- [TASK REQUIREMENTS]: From the entries below, return only the lines starting at the one that contains "- Organized around Business Capabilities" and ending at the one that contains "(DBA, .Net Devs, ...)", exactly as they stand.

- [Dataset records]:
- - -
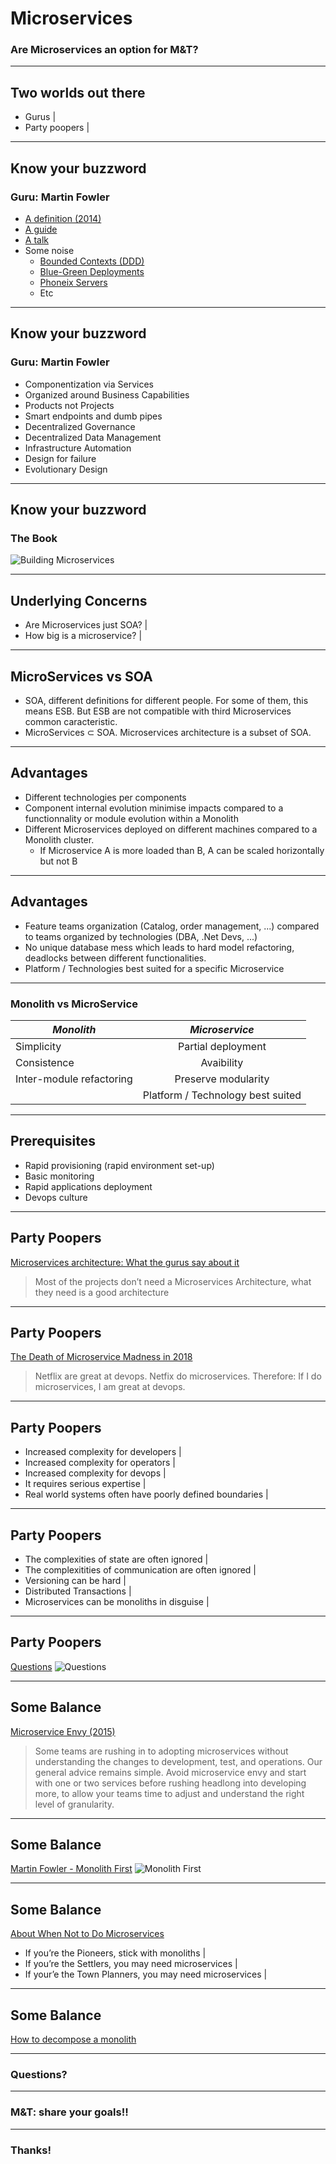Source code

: # Microservices

### Are Microservices an option for M&T?

---

## Two worlds out there

- Gurus |
- Party poopers |

---

## Know your buzzword
### Guru: Martin Fowler

- [A definition (2014)](https://martinfowler.com/articles/microservices.html)
- [A guide](https://martinfowler.com/microservices/)
- [A talk](https://www.youtube.com/watch?v=wgdBVIX9ifA)
- Some noise
  - [Bounded Contexts (DDD)](https://martinfowler.com/bliki/BoundedContext.html)
  - [Blue-Green Deployments](https://martinfowler.com/bliki/BlueGreenDeployment.html)
  - [Phoneix Servers](https://martinfowler.com/bliki/PhoenixServer.html)
  - Etc

---

## Know your buzzword
### Guru: Martin Fowler

- Componentization via Services
- Organized around Business Capabilities
- Products not Projects
- Smart endpoints and dumb pipes
- Decentralized Governance
- Decentralized Data Management
- Infrastructure Automation
- Design for failure
- Evolutionary Design

---

## Know your buzzword
### The Book

![Building Microservices](https://martinfowler.com/articles/microservices/images/sam-book.jpg)

---

## Underlying Concerns

- Are Microservices just SOA? |
- How big is a microservice? |

---

## MicroServices vs SOA

- SOA, different definitions for different people. For some of them, this means ESB. But ESB are not compatible with third Microservices common caracteristic.
- MicroServices ⊂ SOA. Microservices architecture is a subset of SOA.

---

## Advantages

* Different technologies per components
* Component internal evolution minimise impacts compared to a functionnality or module evolution within a Monolith
* Different Microservices deployed on different machines compared to a Monolith cluster.
  * If Microservice A is more loaded than B, A can be scaled horizontally but not B

---

## Advantages

* Feature teams organization (Catalog, order management, ...) compared to teams organized by technologies (DBA, .Net Devs, ...)
* No unique database mess which leads to hard model refactoring, deadlocks between different functionalities.
* Platform / Technologies best suited for a specific Microservice

---

### Monolith vs MicroService

| _Monolith_   |     _Microservice_      |
|----------|:-------------:|
| Simplicity |  Partial deployment |
| Consistence |    Avaibility   |
| Inter-module refactoring | Preserve modularity |
|  | Platform / Technology best suited |

---

## Prerequisites
* Rapid provisioning (rapid environment set-up)
* Basic monitoring
* Rapid applications deployment
* Devops culture

---

## Party Poopers

[Microservices architecture: What the gurus say about it](https://herbertograca.com/2017/01/26/microservices-architecture/)
> Most of the projects don’t need a Microservices Architecture, what they need is a good architecture

---

## Party Poopers

[The Death of Microservice Madness in 2018](http://www.dwmkerr.com/the-death-of-microservice-madness-in-2018/)
> Netflix are great at devops. Netfix do microservices. Therefore: If I do microservices, I am great at devops.

---

## Party Poopers

- Increased complexity for developers |
- Increased complexity for operators |
- Increased complexity for devops |
- It requires serious expertise |
- Real world systems often have poorly defined boundaries |

---

## Party Poopers

- The complexities of state are often ignored |
- The complexitities of communication are often ignored |
- Versioning can be hard |
- Distributed Transactions |
- Microservices can be monoliths in disguise |

---

## Party Poopers

[Questions](http://www.dwmkerr.com/content/images/2018/01/questions.png)
![Questions](http://www.dwmkerr.com/content/images/2018/01/questions.png)

---

## Some Balance

[Microservice Envy (2015)](https://www.thoughtworks.com/radar/techniques/microservice-envy)
> Some teams are rushing in to adopting microservices without understanding the changes to development, test, and operations. Our general advice remains simple. Avoid microservice envy and start with one or two services before rushing headlong into developing more, to allow your teams time to adjust and understand the right level of granularity.

---

## Some Balance

[Martin Fowler - Monolith First](https://martinfowler.com/bliki/MonolithFirst.html)
![Monolith First](https://martinfowler.com/bliki/images/microservice-verdict/path.png)

---

## Some Balance

[About When Not to Do Microservices](http://blog.christianposta.com/microservices/when-not-to-do-microservices/)
- If you’re the Pioneers, stick with monoliths |
- If you’re the Settlers, you may need microservices |
- If your’e the Town Planners, you may need microservices |

---

## Some Balance

[How to decompose a monolith](https://herbertograca.com/2017/01/26/microservices-architecture/#how-to-decompose-a-monolith)

---

### Questions?

---

### M&T: share your goals!!

---

### Thanks!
- - -
- [RESPONSE BELOW]:
- Organized around Business Capabilities
- Products not Projects
- Smart endpoints and dumb pipes
- Decentralized Governance
- Decentralized Data Management
- Infrastructure Automation
- Design for failure
- Evolutionary Design

---

## Know your buzzword
### The Book

![Building Microservices](https://martinfowler.com/articles/microservices/images/sam-book.jpg)

---

## Underlying Concerns

- Are Microservices just SOA? |
- How big is a microservice? |

---

## MicroServices vs SOA

- SOA, different definitions for different people. For some of them, this means ESB. But ESB are not compatible with third Microservices common caracteristic.
- MicroServices ⊂ SOA. Microservices architecture is a subset of SOA.

---

## Advantages

* Different technologies per components
* Component internal evolution minimise impacts compared to a functionnality or module evolution within a Monolith
* Different Microservices deployed on different machines compared to a Monolith cluster.
  * If Microservice A is more loaded than B, A can be scaled horizontally but not B

---

## Advantages

* Feature teams organization (Catalog, order management, ...) compared to teams organized by technologies (DBA, .Net Devs, ...)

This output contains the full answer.